WHAT IS BEING ASKED ▸
Across all the entries, tally the lines holding the word "Express", and give the number by itself.

====== DATA EXCERPTS

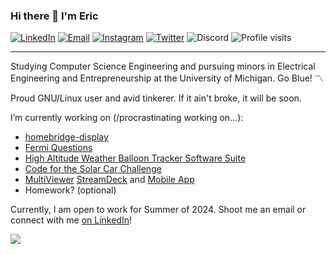 ### Hi there 👋 I'm Eric
[![LinkedIn](https://img.shields.io/badge/LinkedIn-eric--andrechek-blue)](https://www.linkedin.com/in/eric-andrechek/) [![Email](https://img.shields.io/badge/Email-ericandrechek@gmail.com-blue)](mailto:ericandrechek@gmail.com) [![Instagram](https://img.shields.io/badge/Instagram-eric__andrechek-blue)](https://www.instagram.com/eric_andrechek/) [![Twitter](https://img.shields.io/badge/Twitter-EricAndrechek-blue)](https://twitter.com/EricAndrechek) ![Discord](https://img.shields.io/badge/Discord-eric1100-blue) ![Profile visits](https://komarev.com/ghpvc/?username=EricAndrechek)

---

Studying Computer Science Engineering and pursuing minors in Electrical Engineering and Entrepreneurship at the University of Michigan. Go Blue! 〽️

Proud GNU/Linux user and avid tinkerer. If it ain't broke, it will be soon.

I’m currently working on (/procrastinating working on...):
- [homebridge-display](https://github.com/EricAndrechek/homebridge-display)
- [Fermi Questions](https://github.com/EricAndrechek/FermiQuestions)
- [High Altitude Weather Balloon Tracker Software Suite](https://github.com/EricAndrechek/trackuino-v2)
- [Code for the Solar Car Challenge](https://www.solarcarchallenge.org/challenge/)
- [MultiViewer](https://multiviewer.app/) [StreamDeck](https://github.com/f1-tools/MVF1-Streamdeck) and [Mobile App]()
- Homework? (optional)

Currently, I am open to work for Summer of 2024. Shoot me an email or connect with me [on LinkedIn](https://www.linkedin.com/in/eric-andrechek/)!


<!-- ignore this plz, I'm just trying to track you -->
![](https://hit.yhype.me/github/profile?user_id=35144594)

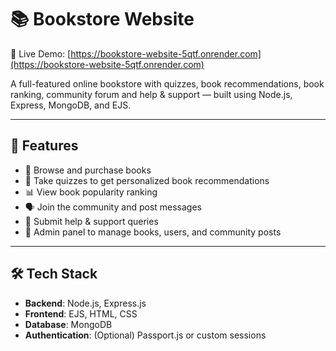# 📚 Bookstore Website

🔗 Live Demo: [https://bookstore-website-5qtf.onrender.com](https://bookstore-website-5qtf.onrender.com)

A full-featured online bookstore with quizzes, book recommendations, book ranking, community forum and help & support — built using Node.js, Express, MongoDB, and EJS.

---

## 🚀 Features

- 📖 Browse and purchase books
- 🧠 Take quizzes to get personalized book recommendations
- 📊 View book popularity ranking
- 🗣️ Join the community and post messages
- 📩 Submit help & support queries
- 🔐 Admin panel to manage books, users, and community posts

---

## 🛠️ Tech Stack

- **Backend**: Node.js, Express.js
- **Frontend**: EJS, HTML, CSS
- **Database**: MongoDB
- **Authentication**: (Optional) Passport.js or custom sessions



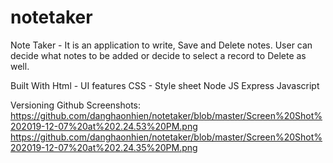 # notetaker
Note Taker - It is an application to write, Save and Delete notes. User can decide what notes to be added or decide to select a record to Delete as well.

Built With
Html - UI features
CSS - Style sheet
Node JS
Express
Javascript

Versioning
Github
Screenshots:
https://github.com/danghaonhien/notetaker/blob/master/Screen%20Shot%202019-12-07%20at%202.24.53%20PM.png
https://github.com/danghaonhien/notetaker/blob/master/Screen%20Shot%202019-12-07%20at%202.24.35%20PM.png
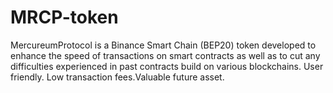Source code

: # MRCP-token
MercureumProtocol is a Binance Smart Chain (BEP20) token
developed to enhance the speed of transactions on smart contracts as well as to cut any difficulties experienced in past contracts build on various blockchains. User friendly.
Low transaction fees.Valuable future asset. 
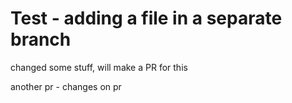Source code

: # Test - adding a file in a separate branch


changed some stuff, will make a PR for this

another pr - changes on pr
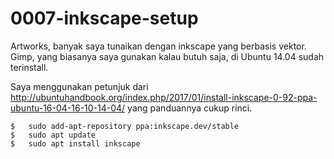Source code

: # 0007-inkscape-setup

Artworks, banyak saya tunaikan dengan inkscape yang berbasis vektor. Gimp, yang biasanya saya gunakan kalau butuh saja, di Ubuntu 14.04 sudah terinstall.

Saya menggunakan petunjuk dari http://ubuntuhandbook.org/index.php/2017/01/install-inkscape-0-92-ppa-ubuntu-16-04-16-10-14-04/ yang panduannya cukup rinci.

    $   sudo add-apt-repository ppa:inkscape.dev/stable
    $   sudo apt update
    $   sudo apt install inkscape

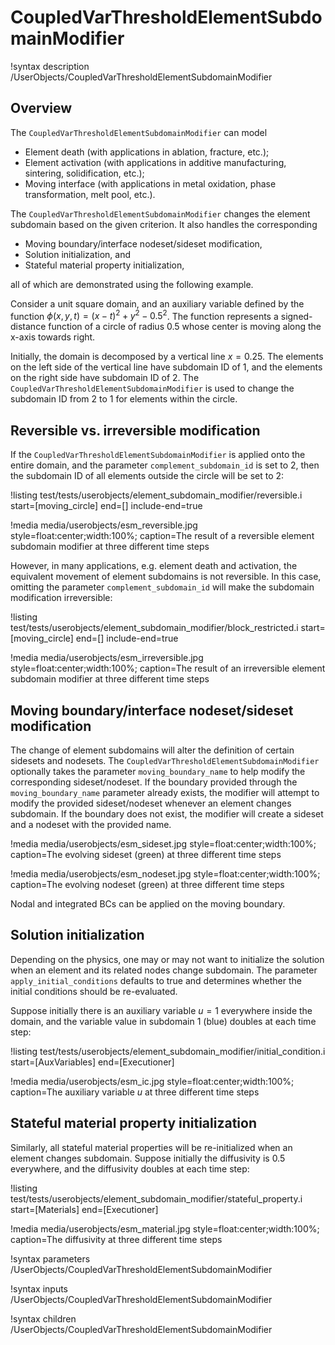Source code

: # CoupledVarThresholdElementSubdomainModifier

!syntax description /UserObjects/CoupledVarThresholdElementSubdomainModifier

## Overview

The `CoupledVarThresholdElementSubdomainModifier` can model

- Element death (with applications in ablation, fracture, etc.);
- Element activation (with applications in additive manufacturing, sintering, solidification, etc.);
- Moving interface (with applications in metal oxidation, phase transformation, melt pool, etc.).

The `CoupledVarThresholdElementSubdomainModifier` changes the element subdomain based on the given criterion. It also handles the corresponding

- Moving boundary/interface nodeset/sideset modification,
- Solution initialization, and
- Stateful material property initialization,

all of which are demonstrated using the following example.

Consider a unit square domain, and an auxiliary variable defined by the function $\phi(x,y,t) = (x-t)^2+y^2-0.5^2$. The function represents a signed-distance function of a circle of radius $0.5$ whose center is moving along the x-axis towards right.

Initially, the domain is decomposed by a vertical line $x=0.25$. The elements on the left side of the vertical line have subdomain ID of 1, and the elements on the right side have subdomain ID of 2. The `CoupledVarThresholdElementSubdomainModifier` is used to change the subdomain ID from 2 to 1 for elements within the circle.

## Reversible vs. irreversible modification

If the `CoupledVarThresholdElementSubdomainModifier` is applied onto the entire domain, and the parameter `complement_subdomain_id` is set to 2, then the subdomain ID of all elements outside the circle will be set to 2:

!listing test/tests/userobjects/element_subdomain_modifier/reversible.i start=[moving_circle] end=[] include-end=true

!media media/userobjects/esm_reversible.jpg style=float:center;width:100%; caption=The result of a reversible element subdomain modifier at three different time steps

However, in many applications, e.g. element death and activation, the equivalent movement of element subdomains is not reversible. In this case, omitting the parameter `complement_subdomain_id` will make the subdomain modification irreversible:

!listing test/tests/userobjects/element_subdomain_modifier/block_restricted.i start=[moving_circle] end=[] include-end=true

!media media/userobjects/esm_irreversible.jpg style=float:center;width:100%; caption=The result of an irreversible element subdomain modifier at three different time steps

## Moving boundary/interface nodeset/sideset modification

The change of element subdomains will alter the definition of certain sidesets and nodesets. The `CoupledVarThresholdElementSubdomainModifier` optionally takes the parameter `moving_boundary_name` to help modify the corresponding sideset/nodeset. If the boundary provided through the `moving_boundary_name` parameter already exists, the modifier will attempt to modify the provided sideset/nodeset whenever an element changes subdomain. If the boundary does not exist, the modifier will create a sideset and a nodeset with the provided name.

!media media/userobjects/esm_sideset.jpg style=float:center;width:100%; caption=The evolving sideset (green) at three different time steps

!media media/userobjects/esm_nodeset.jpg style=float:center;width:100%; caption=The evolving nodeset (green) at three different time steps

Nodal and integrated BCs can be applied on the moving boundary.

## Solution initialization

Depending on the physics, one may or may not want to initialize the solution when an element and its related nodes change subdomain.
The parameter `apply_initial_conditions` defaults to true and determines whether the initial conditions should be re-evaluated.

Suppose initially there is an auxiliary variable $u=1$ everywhere inside the domain, and the variable value in subdomain 1 (blue) doubles at each time step:

!listing test/tests/userobjects/element_subdomain_modifier/initial_condition.i start=[AuxVariables] end=[Executioner]

!media media/userobjects/esm_ic.jpg style=float:center;width:100%; caption=The auxiliary variable $u$ at three different time steps

## Stateful material property initialization

Similarly, all stateful material properties will be re-initialized when an element changes subdomain. Suppose initially the diffusivity is $0.5$ everywhere, and the diffusivity doubles at each time step:

!listing test/tests/userobjects/element_subdomain_modifier/stateful_property.i start=[Materials] end=[Executioner]

!media media/userobjects/esm_material.jpg style=float:center;width:100%; caption=The diffusivity at three different time steps

!syntax parameters /UserObjects/CoupledVarThresholdElementSubdomainModifier

!syntax inputs /UserObjects/CoupledVarThresholdElementSubdomainModifier

!syntax children /UserObjects/CoupledVarThresholdElementSubdomainModifier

============

ANSWER SECTION ▸
3